(Dataset records)

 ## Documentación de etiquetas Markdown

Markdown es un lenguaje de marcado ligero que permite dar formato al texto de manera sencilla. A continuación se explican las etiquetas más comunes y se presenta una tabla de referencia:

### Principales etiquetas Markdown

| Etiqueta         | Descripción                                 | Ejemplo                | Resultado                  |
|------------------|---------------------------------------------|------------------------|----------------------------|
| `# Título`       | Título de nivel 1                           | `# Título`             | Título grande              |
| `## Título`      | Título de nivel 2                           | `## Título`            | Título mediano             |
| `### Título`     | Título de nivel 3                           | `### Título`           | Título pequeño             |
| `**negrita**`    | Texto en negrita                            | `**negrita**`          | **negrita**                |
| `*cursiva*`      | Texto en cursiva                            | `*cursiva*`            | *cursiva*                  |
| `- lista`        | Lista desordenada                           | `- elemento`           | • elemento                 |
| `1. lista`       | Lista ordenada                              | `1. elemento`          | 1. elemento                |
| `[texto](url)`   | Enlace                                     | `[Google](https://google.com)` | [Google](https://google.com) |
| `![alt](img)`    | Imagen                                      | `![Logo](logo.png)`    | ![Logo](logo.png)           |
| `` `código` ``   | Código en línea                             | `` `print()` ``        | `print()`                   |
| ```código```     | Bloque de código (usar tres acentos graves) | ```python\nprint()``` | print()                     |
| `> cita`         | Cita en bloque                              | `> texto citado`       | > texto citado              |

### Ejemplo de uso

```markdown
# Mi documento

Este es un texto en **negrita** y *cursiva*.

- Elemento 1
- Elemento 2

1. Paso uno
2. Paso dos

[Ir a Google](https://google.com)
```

* * *

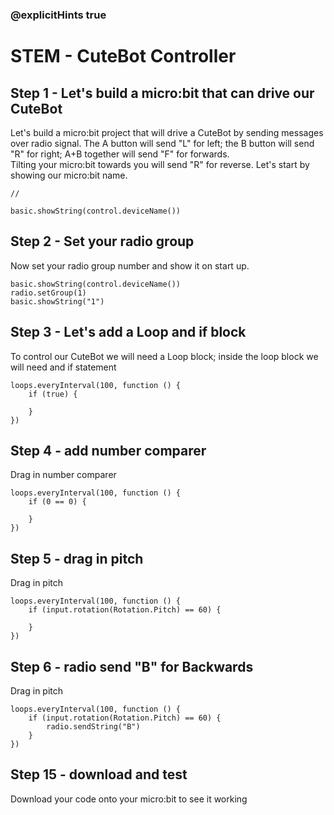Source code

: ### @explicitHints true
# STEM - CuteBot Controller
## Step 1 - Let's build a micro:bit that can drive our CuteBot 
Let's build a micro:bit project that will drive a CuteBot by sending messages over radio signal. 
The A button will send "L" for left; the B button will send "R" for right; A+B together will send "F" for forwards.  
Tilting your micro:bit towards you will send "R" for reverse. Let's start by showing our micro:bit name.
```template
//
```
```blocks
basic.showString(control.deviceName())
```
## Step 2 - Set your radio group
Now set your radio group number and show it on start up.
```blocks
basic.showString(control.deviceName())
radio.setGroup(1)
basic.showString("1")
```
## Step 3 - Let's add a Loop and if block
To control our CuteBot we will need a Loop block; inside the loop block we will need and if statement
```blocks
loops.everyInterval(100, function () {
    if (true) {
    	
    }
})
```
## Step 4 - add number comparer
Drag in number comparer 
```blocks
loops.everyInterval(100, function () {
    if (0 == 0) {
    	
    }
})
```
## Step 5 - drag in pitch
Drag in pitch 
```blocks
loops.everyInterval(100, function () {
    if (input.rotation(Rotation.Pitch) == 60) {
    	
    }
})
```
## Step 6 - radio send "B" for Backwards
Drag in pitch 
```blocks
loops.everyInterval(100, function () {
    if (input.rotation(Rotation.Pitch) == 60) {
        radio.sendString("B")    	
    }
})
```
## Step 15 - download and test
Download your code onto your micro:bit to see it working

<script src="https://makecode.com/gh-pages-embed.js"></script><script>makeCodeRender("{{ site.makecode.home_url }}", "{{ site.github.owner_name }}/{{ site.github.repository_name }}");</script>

» EXERCISE DETAILS
Could you return exactly the lines above from the line with "## Documentación de etiquetas Markdown" to the line with "### Principales etiquetas Markdown", both included, and nothing else?

» RESULT
 ## Documentación de etiquetas Markdown

Markdown es un lenguaje de marcado ligero que permite dar formato al texto de manera sencilla. A continuación se explican las etiquetas más comunes y se presenta una tabla de referencia:

### Principales etiquetas Markdown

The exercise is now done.